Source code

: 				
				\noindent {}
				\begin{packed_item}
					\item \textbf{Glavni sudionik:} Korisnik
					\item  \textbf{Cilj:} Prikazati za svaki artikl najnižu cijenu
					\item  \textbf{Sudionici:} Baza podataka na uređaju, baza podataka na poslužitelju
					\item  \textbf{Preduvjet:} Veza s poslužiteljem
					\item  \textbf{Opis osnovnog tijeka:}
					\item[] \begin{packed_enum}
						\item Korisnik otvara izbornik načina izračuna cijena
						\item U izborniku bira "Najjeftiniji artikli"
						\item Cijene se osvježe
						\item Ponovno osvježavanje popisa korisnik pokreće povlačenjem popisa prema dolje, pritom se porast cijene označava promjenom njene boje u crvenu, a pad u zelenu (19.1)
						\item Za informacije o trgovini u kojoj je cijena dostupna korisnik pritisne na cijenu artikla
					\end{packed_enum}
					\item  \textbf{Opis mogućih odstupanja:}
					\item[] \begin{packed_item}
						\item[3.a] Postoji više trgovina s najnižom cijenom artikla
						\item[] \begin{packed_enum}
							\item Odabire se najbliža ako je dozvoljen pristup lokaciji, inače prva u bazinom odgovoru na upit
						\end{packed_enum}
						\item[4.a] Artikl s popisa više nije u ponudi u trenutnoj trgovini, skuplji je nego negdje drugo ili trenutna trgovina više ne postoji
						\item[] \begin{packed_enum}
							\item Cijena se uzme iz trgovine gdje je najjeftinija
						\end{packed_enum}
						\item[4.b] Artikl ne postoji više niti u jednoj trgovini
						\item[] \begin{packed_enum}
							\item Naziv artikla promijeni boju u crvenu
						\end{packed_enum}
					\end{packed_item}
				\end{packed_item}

==

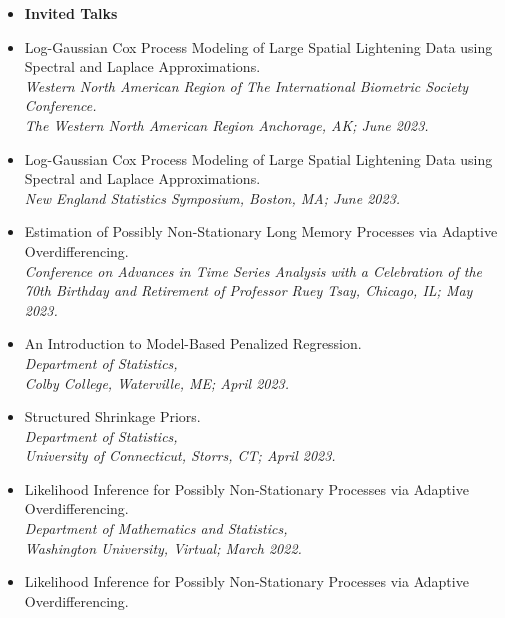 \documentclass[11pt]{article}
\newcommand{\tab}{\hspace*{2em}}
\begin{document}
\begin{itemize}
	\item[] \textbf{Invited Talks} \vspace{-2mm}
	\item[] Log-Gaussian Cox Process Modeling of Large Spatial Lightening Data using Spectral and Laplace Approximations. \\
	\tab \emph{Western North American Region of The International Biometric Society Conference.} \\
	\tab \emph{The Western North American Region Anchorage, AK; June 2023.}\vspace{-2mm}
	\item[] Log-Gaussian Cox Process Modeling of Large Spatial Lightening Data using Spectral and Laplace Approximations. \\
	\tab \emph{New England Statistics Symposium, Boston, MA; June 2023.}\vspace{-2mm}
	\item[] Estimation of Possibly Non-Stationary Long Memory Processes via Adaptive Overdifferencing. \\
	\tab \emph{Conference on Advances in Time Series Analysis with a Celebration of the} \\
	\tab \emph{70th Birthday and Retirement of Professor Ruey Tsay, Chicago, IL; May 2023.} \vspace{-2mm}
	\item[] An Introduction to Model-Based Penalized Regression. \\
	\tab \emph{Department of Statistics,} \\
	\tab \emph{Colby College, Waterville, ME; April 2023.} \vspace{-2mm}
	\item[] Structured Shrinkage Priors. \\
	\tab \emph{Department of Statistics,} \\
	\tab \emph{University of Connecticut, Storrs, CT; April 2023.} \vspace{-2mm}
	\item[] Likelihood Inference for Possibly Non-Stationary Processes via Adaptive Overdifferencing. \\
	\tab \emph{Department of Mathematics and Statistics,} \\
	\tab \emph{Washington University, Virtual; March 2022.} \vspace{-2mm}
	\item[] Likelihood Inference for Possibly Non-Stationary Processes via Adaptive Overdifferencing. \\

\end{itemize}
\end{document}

> EXERCISE: Check each line of the listing above for the string "Western" and return those that contain it.

> RESPONSE BELOW:
	\tab \emph{Western North American Region of The International Biometric Society Conference.} \\
	\tab \emph{The Western North American Region Anchorage, AK; June 2023.}\vspace{-2mm}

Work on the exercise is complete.